# Adobe Camera Raw 7.1 not reading Canon Raw file colors correctly



## tdolz (Dec 10, 2012)

I just upgraded to Adobe Photoshop Elements 11 and Camera Raw 7.2. Looking at Raw files from a 5D Mark III and Xti I noticed all the colors are washed out in Camera Raw. This requires considerable effort at bringing the colors up to what you see in Canon Digital Photo Professional. What am I missing here? I'm not finding any default settings in Camera Raw I can set that solves this problem.


----------



## samkatz (Dec 10, 2012)

Hi. I can't be certain, but I would not call it "upgrading" from Canon DPP to Adobe, it's more of a lateral move. By definition most raw files lack some punch, sharpness, when you open in ACR. You have to play w/color balance, and the sliders. If you have "AUTO" selected in ACR it makes some adjustments to the image, if you have "as shot" which is my setting, you need to adjust everything yourself to get an approximation of what a jpg would have looked like.

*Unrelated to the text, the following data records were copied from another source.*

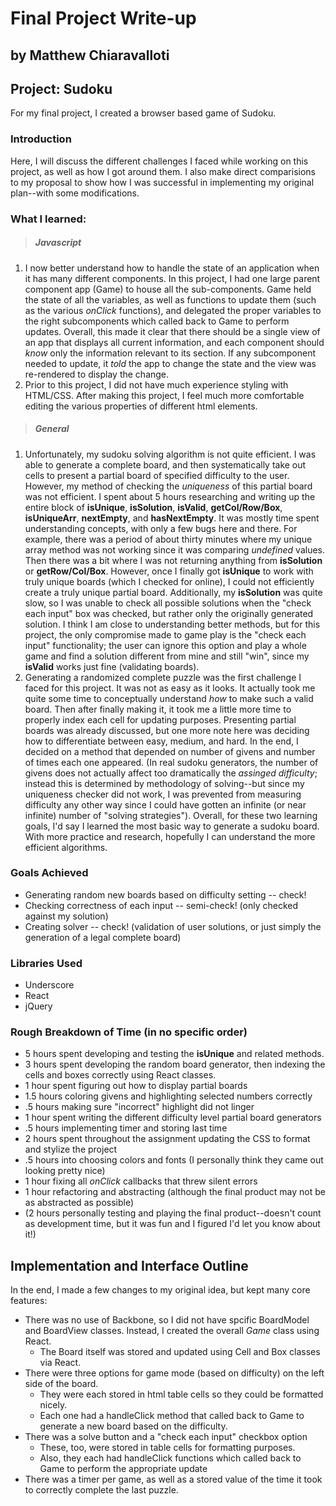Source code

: # Final Project Write-up
## by Matthew Chiaravalloti

## Project: Sudoku
For my final project, I created a browser based game of Sudoku.

### Introduction
Here, I will discuss the different challenges I faced while working on this project, as well as how I got around them.  I also make direct comparisions to my proposal to show how I was successful in implementing my original plan--with some modifications.

### What I learned:
>##### Javascript
1.	I now better understand how to handle the state of an application when it has many different components.  In this project, I had one large parent component app (Game) to house all the sub-components.  Game held the state of all the variables, as well as functions to update them (such as the various *onClick* functions), and delegated the proper variables to the right subcomponents which called back to Game to perform updates.  Overall, this made it clear that there should be a single view of an app that displays all current information, and each component should *know* only the information relevant to its section.  If any subcomponent needed to update, it *told* the app to change the state and the view was re-rendered to display the change.
2.	Prior to this project, I did not have much experience styling with HTML/CSS.  After making this project, I feel much more comfortable editing the various properties of different html elements.

>##### General
1.	Unfortunately, my sudoku solving algorithm is not quite efficient.  I was able to generate a complete board, and then systematically take out cells to present a partial board of specified difficulty to the user.  However, my method of checking the *uniqueness* of this partial board was not efficient.  I spent about 5 hours researching and writing up the entire block of **isUnique**, **isSolution**, **isValid**, **getCol/Row/Box**, **isUniqueArr**, **nextEmpty**, and **hasNextEmpty**.  It was mostly time spent understanding concepts, with only a few bugs here and there.  For example, there was a period of about thirty minutes where my unique array method was not working since it was comparing *undefined* values. Then there was a bit where I was not returning anything from **isSolution** or **getRow/Col/Box**.  However, once I finally got **isUnique** to work with truly unique boards (which I checked for online), I could not efficiently create a truly unique partial board.  Additionally, my **isSolution** was quite slow, so I was unable to check all possible solutions when the "check each input" box was checked, but rather only the originally generated solution.  I think I am close to understanding better methods, but for this project, the only compromise made to game play is the "check each input" functionality; the user can ignore this option and play a whole game and find a solution different from mine and still "win", since my **isValid** works just fine (validating boards).
2.	Generating a randomized complete puzzle was the first challenge I faced for this project.  It was not as easy as it looks.  It actually took me quite some time to conceptually understand *how* to make such a valid board.  Then after finally making it, it took me a little more time to properly index each cell for updating purposes.  Presenting partial boards was already discussed, but one more note here was deciding how to differentiate between easy, medium, and hard.  In the end, I decided on a method that depended on number of givens and number of times each one appeared. (In real sudoku generators, the number of givens does not actually affect too dramatically the *assinged difficulty*; instead this is determined by methodology of solving--but since my uniqueness checker did not work, I was prevented from measuring difficulty any other way since I could have gotten an infinite (or near infinite) number of "solving strategies").  Overall, for these two learning goals, I'd say I learned the most basic way to generate a sudoku board.  With more practice and research, hopefully I can understand the more efficient algorithms.

### Goals Achieved

*	Generating random new boards based on difficulty setting -- check!
*	Checking correctness of each input -- semi-check! (only checked against my solution)
*	Creating solver -- check! (validation of user solutions, or just simply the generation of a legal complete board)

### Libraries Used
*	Underscore
*	React
*	jQuery

### Rough Breakdown of Time (in no specific order)
*	5 hours spent developing and testing the **isUnique** and related methods.
*	3 hours spent developing the random board generator, then indexing the cells and boxes correctly using React classes.
*	1 hour spent figuring out how to display partial boards
*	1.5 hours coloring givens and highlighting selected numbers correctly
*	.5 hours making sure "incorrect" highlight did not linger 
*	1 hour spent writing the different difficulty level partial board generators
*	.5 hours implementing timer and storing last time
*	2 hours spent throughout the assignment updating the CSS to format and stylize the project
*	.5 hours into choosing colors and fonts (I personally think they came out looking pretty nice)
*	1 hour fixing all *onClick* callbacks that threw silent errors
*	1 hour refactoring and abstracting (although the final product may not be as abstracted as possible)
*	(2 hours personally testing and playing the final product--doesn't count as development time, but it was fun and I figured I'd let you know about it!)


## Implementation and Interface Outline
In the end, I made a few changes to my original idea, but kept many core features:

*	There was no use of Backbone, so I did not have spcific BoardModel and BoardView classes.  Instead, I created the overall *Game* class using React.
	*	The Board itself was stored and updated using Cell and Box classes via React.
*	There were three options for game mode (based on difficulty) on the left side of the board.
	*	They were each stored in html table cells so they could be formatted nicely.
	*	Each one had a handleClick method that called back to Game to generate a new board based on the difficulty.
*	There was a solve button and a "check each input" checkbox option
	*	These, too, were stored in table cells for formatting purposes.
	*	Also, they each had handleClick functions which called back to Game to perform the appropriate update
*	There was a timer per game, as well as a stored value of the time it took to correctly complete the last puzzle.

I never use DPP, but it's possible that DPP is doing more with the image by default since it's dedicated Canon S/W

I hope this might help.


----------



## RS2021 (Dec 13, 2012)

LR 4.3 update just released has a new version for Raw, hopefully this will take care of any reported quirks. But I agree with the previous post that "as shot" will not be punchy and you need to expend time ....but then again, this level of control is what people shoot in RAW for.


----------



## tdolz (Dec 17, 2012)

I updated to Camera Raw 7.3 and it did not help. What I see is a gray haze over the images. But if I work on them until they look correct, I have only made them look worse when viewed outside Photoshop. It must be Vista being Vista. My wife's laptop does not have this problem and she's running Windows 8. Somehow Elements 11 does not play well with Vista.


----------